In constructing Saché, Calder worked primarily within local architectural norms, and his signature moves do not stick out. The ossature of the roof is lighter and freer than the traditional construction usually seen in the region, but the form and volume of the roof are local. Calder provided for the building’s structural needs with lumber rather than hewn beams, but he effectively replicated the latter by twinning planks and then reinforcing them, using his intuitive engineer’s knowledge—plus the experience he had gained putting ribs and gussets on his monumental sculptures. The ground floor has simple Romanesque arches. Perhaps they represent Calder’s traveler’s idea of old France, a personal preference rather than a reference. Louis Kahn would have approved. They also evoke the nineteenth-century American industrial buildings that young Calder, like Kahn, would have seen in Philadephia, as much as they do the prevailing architectural style of the turn of the first millenium.

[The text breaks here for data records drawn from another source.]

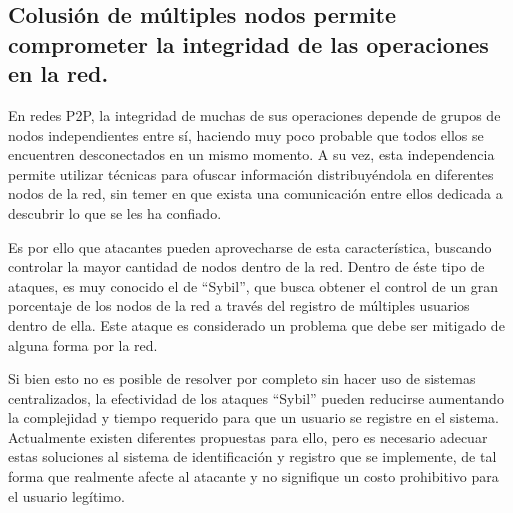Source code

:   \subsection{Colusión de múltiples nodos permite comprometer la integridad de las operaciones en la red.}
        
      En redes P2P, la integridad de muchas de sus operaciones depende de
      grupos de nodos independientes entre sí, haciendo muy poco probable que
      todos ellos se encuentren desconectados en un mismo momento. A su vez,
      esta independencia permite utilizar técnicas para ofuscar información
      distribuyéndola en diferentes nodos de la red, sin temer en que exista una
      comunicación entre ellos dedicada a descubrir lo que se les ha confiado.
      
      Es por ello que atacantes pueden aprovecharse de esta característica, buscando controlar
      la mayor cantidad de nodos dentro de la red.
      Dentro de éste tipo de ataques, es muy conocido el de ``Sybil'', que busca obtener el
      control de un gran porcentaje de los nodos de la red a través del registro de
      múltiples usuarios dentro de ella. Este ataque es considerado un problema que debe
      ser mitigado de alguna forma por la red.

      Si bien esto no es posible de resolver por completo sin hacer
      uso de sistemas centralizados, la efectividad de los ataques ``Sybil''
      pueden reducirse aumentando la complejidad y tiempo requerido para que un
      usuario se registre en el sistema. Actualmente existen diferentes
      propuestas para ello, pero es necesario adecuar estas
      soluciones  al sistema de identificación y registro que se implemente, de
      tal forma que realmente afecte al atacante y no signifique un costo prohibitivo
      para el usuario legítimo.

Saché is a long way from Roxbury. The evolution of Calder’s art over a quarter century can be understood in the respective architectures and constructive histories of the two studios. Roxbury was acquired, in the grand American tradition, with 100 percent leverage. The down payment was provided by an old friend from college. On top of that, Calder gleefully borrowed against his whole life insurance policy and took care of the balance by taking out a mortgage. It was the first place Calder owned. In addition to building on the preexisting foundation of the ruined barn, he conserved its stone silo. The barn’s understated and lovely functionality recalls Robert Motherwell’s studio in Amagansett—designed by another poetic functionalist, Pierre Chareau—which consisted of a World War II surplus Quonset hut and a greenhouse. For Calder, the materials at hand were a barn ruin, cinder blocks, and prefabricated greenhouse windows. Here he first rigged up his famous system of screw eyes in the rafters (“My sky is studded with … screw eyes”[7]) so he could hoist and suspend mobiles using a purpose-built pole with a hooking apparatus rigged on its end.

Roxbury was built at the tail end of the Depression and the eve of war. Whatever magpie habits Calder had already developed as an artist were reinforced by the material penury that prevailed. He recalls cutting up his aluminum boat (itself a homemade object for puttering around the pond) around 1942 to use the scrap metal in artworks (and around the house). Later in life, when his cash flow improved, he bought a contiguous parcel of land in Roxbury rather than upgrading or expanding the existing studio. He needed a change of venue in order to revise his work space.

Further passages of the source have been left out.